El lagarto sintió voces desconocidas y pasos que se acercaban al lugar donde reposaba. Actuó como animal que es. Dio violentos golpes con su cola en el charco para asustar a los intrusos seres humanos.
El profesor José Ignacio Ramírez y sus amigos salieron "disparados" del Museo El Caño, en Penonomé, ante los "coletazos" del lagarto.
No pudieron ver el curioso sitio de ocho hectáreas, convertido en museo desde el año 1979, gracias a los esfuerzos de la Dra. Reina Torres de Araúz, ya fallecida.
En esta chistosa anécdota que me contó hace años "Nacho" Ramírez, pensé el sábado primero de julio, cuando visité al fin ese curioso museo al aire libre de Coclé.
Miles de veces he pasado cerca del sitio. Mucha gente habla bien del lugar, pero nunca había tenido la disposición de visitarlo.
Una semana antes de esta visita el sitio estaba inundado, dijo el guía turístico Reinaldo Oses. Con mucha habilidad contaba los detalles del museo a panameños y extranjeros que estábamos allí.
Hay once montículos de tierra que son tumbas de indios que vivieron hace más de mil años.
Sólo se ha excavado una de estas tumbas. Encontraron cadáveres de indios que se suponen fueron dirigentes y artistas, porque los enterraron de manera horizontal.
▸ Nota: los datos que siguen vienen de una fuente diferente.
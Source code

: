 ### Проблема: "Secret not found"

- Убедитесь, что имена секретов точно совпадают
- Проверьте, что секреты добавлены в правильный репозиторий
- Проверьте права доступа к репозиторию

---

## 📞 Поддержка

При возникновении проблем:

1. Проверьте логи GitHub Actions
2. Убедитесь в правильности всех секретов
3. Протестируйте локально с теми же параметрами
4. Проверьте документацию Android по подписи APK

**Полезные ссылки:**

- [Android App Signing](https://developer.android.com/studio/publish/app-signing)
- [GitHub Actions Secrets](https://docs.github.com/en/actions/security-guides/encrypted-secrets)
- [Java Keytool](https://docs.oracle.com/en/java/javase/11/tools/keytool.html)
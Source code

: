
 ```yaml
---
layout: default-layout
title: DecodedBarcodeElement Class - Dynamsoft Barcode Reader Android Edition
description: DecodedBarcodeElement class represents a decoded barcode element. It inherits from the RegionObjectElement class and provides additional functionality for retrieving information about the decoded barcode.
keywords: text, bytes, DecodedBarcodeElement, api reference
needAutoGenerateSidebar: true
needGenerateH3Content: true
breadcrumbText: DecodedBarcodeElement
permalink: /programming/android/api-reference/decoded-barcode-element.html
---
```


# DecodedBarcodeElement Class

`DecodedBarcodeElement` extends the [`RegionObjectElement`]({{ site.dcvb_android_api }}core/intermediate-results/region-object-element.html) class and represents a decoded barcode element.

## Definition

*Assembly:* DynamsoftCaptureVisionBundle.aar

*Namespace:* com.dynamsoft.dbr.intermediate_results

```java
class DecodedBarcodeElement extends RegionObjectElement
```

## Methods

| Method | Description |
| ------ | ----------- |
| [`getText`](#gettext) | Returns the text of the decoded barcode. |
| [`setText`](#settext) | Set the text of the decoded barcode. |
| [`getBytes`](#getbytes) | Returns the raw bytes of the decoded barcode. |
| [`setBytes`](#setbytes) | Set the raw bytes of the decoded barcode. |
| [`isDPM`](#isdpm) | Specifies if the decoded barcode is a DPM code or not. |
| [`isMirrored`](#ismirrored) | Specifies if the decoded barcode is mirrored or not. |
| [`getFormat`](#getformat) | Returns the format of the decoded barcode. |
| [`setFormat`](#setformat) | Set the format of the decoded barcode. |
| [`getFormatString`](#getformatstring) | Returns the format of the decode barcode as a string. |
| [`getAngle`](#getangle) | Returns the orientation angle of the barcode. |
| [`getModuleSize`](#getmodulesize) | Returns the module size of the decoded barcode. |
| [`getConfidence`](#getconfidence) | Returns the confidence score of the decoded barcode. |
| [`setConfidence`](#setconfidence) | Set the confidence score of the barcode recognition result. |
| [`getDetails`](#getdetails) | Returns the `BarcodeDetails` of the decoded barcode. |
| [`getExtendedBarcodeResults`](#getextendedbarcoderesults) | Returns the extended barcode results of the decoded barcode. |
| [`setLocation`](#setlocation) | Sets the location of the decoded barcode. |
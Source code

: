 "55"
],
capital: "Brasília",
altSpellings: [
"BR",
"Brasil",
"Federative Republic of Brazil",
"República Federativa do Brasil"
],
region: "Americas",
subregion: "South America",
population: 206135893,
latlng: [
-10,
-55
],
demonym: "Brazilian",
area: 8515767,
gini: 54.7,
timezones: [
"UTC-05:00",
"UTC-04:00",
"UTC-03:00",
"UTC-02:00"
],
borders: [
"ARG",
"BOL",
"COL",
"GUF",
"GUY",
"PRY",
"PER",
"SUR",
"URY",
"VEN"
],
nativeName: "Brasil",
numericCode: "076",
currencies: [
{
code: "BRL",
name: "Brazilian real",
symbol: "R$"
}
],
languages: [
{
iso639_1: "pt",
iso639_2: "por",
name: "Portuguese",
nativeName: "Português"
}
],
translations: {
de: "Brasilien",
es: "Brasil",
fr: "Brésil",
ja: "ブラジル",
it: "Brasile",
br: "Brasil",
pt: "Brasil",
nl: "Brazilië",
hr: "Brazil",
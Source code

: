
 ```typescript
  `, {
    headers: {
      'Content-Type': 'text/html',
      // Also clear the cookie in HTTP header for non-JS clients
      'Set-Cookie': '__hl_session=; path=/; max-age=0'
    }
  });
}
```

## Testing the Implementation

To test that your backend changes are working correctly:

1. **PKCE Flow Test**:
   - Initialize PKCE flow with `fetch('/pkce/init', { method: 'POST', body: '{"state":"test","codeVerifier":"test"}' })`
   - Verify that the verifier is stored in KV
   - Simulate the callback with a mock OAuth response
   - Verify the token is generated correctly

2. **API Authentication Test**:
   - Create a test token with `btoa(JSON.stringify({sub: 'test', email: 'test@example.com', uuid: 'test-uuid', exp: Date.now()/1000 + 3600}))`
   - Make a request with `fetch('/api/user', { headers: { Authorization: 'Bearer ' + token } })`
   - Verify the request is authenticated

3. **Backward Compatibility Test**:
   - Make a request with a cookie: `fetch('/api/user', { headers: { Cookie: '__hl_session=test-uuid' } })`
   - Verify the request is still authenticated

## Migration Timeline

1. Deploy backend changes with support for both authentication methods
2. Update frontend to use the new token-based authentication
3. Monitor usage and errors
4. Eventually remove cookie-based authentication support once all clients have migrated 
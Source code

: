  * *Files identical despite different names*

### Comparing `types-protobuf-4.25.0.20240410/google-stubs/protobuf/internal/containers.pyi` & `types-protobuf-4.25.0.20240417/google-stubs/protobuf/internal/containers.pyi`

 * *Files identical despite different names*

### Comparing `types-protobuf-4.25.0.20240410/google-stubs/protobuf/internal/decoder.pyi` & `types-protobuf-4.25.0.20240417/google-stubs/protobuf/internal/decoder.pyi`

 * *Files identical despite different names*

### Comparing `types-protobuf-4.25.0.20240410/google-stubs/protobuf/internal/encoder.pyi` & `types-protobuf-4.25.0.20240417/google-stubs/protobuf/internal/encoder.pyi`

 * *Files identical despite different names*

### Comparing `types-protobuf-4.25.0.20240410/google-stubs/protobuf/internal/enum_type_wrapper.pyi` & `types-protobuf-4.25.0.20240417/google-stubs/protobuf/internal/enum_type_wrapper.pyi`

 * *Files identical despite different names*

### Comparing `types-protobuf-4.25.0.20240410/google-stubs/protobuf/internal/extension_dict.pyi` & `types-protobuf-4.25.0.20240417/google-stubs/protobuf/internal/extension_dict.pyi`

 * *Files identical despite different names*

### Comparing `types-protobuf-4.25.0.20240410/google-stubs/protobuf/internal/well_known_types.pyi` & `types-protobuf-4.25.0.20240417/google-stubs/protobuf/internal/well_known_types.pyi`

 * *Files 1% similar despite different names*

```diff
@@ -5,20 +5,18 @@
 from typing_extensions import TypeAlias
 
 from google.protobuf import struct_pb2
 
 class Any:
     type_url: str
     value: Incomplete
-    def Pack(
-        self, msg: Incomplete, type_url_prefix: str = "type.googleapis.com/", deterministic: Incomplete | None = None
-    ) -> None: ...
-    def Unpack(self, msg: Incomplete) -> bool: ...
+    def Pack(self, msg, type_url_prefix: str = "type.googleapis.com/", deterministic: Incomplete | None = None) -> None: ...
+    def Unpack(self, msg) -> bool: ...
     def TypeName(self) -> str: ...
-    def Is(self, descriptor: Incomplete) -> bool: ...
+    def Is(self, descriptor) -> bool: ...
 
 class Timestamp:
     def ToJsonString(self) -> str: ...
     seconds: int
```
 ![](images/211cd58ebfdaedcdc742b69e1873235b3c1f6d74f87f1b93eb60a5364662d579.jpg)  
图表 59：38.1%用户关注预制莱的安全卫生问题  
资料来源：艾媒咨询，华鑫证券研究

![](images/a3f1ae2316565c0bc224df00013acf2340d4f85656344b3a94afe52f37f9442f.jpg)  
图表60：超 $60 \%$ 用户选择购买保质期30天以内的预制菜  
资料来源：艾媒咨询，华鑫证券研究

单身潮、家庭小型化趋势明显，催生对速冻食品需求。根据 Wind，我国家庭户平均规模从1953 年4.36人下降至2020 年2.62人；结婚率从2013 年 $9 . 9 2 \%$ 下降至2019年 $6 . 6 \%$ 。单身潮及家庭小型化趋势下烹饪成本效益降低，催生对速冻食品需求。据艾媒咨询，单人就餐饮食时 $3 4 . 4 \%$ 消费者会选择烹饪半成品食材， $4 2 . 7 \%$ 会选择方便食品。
A los aborígenes de alcurnia dejaban que las aves se comieran el cuerpo, para que pudiera ir hacia arriba. Luego sus huesos eran enterrados en vasijas, explicó Oses.
Es lamentable que hace veinte años no se realizan excavaciones, pues son costosas.
Se ha encontrado junto a los cadáveres joyas, vasijas de barro y oro.
A unos kilómetros más lejos está el famoso "sitio Conte", donde enterraban a los caciques de la llamada cultura coclé precolombina.
Ese sitio ha tenido mucho oro en joyas, algunas de las cuales están en el exterior. La familia dueña del terreno es muy celosa en evitar intrusos, pues hay "guaqueros" que roban las tumbas indias.
Me quedé viendo el esqueleto de más de mil años de un líder indio. Por mi mente pasaron imágenes de cómo sería su vida, sus sueños, ambiciones, amores y odios...
Me confirmó el guía Oses que el sitio se inunda hasta quince veces al año. "No solamente vienen lagartos con las aguas, sino serpientes y otros animales", dijo sonreído.
Quedé satisfecho con mi nueva aventura del turismo interno panameño. Realmente Panamá tiene muchos lugares atractivos por conocer... y no somos solamente un canal, ¡caramba!